Save Your Linux Machine From Certain Death

栏目: IT技术 · 发布时间: 5年前

Save Your Linux Machine From Certain Death

Recovering your root password and more

Apr 30 ·7min read

Save Your Linux Machine From Certain Death — Photo by Regine Tholen on Unsplash

Troubleshooting damaged systems is an essential skill of every SysAdmin, SRE, or DevOps engineer. Every one of us runs into OS-related issues from time to time and it’s better to be prepared when things go terribly wrong.

It’s especially beneficial to be able to identify and act on the issue quickly to prevent any significant damage. To help with that in this article, we will go over a few common problems that you might encounter as well as ways to gather information, troubleshoot, and solve these issues.

Note: This article uses RHEL 8 / CentOS . But, the examples/concepts below can be applied to any Linux distribution.

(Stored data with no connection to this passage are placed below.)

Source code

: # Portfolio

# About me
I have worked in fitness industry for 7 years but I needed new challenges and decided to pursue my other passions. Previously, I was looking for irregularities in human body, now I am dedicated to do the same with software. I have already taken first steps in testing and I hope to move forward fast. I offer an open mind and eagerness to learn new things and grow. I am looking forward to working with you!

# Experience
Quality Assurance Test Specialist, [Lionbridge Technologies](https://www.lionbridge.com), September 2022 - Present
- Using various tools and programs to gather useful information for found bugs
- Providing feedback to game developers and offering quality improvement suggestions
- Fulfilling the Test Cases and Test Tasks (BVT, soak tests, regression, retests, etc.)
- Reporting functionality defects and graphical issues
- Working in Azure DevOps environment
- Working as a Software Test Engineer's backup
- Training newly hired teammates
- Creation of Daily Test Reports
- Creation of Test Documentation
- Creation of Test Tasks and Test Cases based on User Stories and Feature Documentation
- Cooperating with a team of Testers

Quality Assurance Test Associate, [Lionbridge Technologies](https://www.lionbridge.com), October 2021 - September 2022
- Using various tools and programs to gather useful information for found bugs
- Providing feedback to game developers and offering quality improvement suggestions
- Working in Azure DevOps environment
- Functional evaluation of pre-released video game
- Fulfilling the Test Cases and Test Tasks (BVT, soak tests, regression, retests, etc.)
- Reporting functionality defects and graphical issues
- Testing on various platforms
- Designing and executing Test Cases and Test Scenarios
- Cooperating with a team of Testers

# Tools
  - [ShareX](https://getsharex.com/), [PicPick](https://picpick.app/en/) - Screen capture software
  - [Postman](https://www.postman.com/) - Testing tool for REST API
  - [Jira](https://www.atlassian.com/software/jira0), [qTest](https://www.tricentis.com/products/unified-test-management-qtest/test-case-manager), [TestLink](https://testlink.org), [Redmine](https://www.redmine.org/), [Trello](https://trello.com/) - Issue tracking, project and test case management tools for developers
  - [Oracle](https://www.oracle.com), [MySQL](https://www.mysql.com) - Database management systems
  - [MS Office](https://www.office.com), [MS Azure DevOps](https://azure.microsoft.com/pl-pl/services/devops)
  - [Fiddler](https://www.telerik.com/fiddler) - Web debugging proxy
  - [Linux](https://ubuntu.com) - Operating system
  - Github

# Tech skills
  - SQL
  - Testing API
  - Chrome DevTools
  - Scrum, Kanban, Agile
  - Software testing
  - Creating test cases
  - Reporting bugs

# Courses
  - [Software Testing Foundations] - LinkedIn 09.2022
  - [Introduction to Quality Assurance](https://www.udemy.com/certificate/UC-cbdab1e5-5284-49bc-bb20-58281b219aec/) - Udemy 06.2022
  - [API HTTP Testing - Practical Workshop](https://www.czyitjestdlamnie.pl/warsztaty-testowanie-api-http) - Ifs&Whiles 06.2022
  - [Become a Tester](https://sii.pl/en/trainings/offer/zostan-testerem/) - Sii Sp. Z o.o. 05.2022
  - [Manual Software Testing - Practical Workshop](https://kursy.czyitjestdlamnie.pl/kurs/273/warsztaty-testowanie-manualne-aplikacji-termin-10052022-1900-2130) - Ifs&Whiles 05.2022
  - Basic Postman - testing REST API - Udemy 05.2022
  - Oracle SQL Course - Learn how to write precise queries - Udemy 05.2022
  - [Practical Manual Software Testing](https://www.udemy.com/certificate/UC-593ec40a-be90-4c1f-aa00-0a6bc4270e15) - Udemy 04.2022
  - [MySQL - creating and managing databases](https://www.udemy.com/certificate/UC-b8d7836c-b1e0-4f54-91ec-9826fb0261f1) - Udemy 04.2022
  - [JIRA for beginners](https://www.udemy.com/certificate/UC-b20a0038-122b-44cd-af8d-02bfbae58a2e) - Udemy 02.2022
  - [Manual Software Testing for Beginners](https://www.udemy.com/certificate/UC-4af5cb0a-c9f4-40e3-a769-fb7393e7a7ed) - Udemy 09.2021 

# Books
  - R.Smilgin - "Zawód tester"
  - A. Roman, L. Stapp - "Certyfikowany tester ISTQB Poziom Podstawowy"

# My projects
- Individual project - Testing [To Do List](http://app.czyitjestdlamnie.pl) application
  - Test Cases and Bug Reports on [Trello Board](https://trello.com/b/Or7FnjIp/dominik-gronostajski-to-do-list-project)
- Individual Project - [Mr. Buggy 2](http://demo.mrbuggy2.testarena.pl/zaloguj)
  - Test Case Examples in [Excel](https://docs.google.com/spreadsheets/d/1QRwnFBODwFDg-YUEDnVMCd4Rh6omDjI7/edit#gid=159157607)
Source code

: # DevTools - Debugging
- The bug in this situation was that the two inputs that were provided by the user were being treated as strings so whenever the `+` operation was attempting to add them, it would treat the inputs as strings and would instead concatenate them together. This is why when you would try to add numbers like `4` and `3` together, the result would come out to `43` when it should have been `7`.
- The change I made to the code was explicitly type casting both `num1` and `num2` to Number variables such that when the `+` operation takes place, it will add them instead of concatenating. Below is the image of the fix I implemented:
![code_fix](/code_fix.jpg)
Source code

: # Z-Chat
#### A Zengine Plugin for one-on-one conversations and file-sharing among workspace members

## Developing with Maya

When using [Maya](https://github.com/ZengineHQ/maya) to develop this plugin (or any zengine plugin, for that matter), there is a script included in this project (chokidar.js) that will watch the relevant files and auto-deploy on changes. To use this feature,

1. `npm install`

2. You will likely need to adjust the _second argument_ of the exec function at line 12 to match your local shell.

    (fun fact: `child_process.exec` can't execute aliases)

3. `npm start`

Recovering R `oot` Password

What if you lose the root password and you don't have access to a privileged user? If you still have access to the machine, then there is a way to solve this inconvenient situation.

First, start by rebooting the machine. When the machine starts, hit any key to access the boot menu:

In the boot menu, hit e to edit boot options. Using the arrows, move to the line starting with linux and append rd.break . This breaks the boot process early on.

Optionally, you can also append enforcing=0 , to pause SELinux enforcing. Next, hit CTRL+X to let the machine boot.

After a few seconds of booting, you should get the shell. At this point, you have access to the system in read-only mode.

So, to change anything in the system — like the root password — we need to make the filesystem read-write . We can do that by running mount -o remount,rw /sysroot .

The next thing we need to do is enter the root jail using chroot /sysroot — this changes the root of the filesystem to /sysroot instead of / . This is required so that any further commands we run will be in regards to the /sysroot directory. Now we can change the root password using passwd .

If you added enforcing=0 to boot options, you can now hit CTRL+D (or type exit ) and let the system fully boot. If not, run touch /.autorelabel to trigger the SELinux system relabel.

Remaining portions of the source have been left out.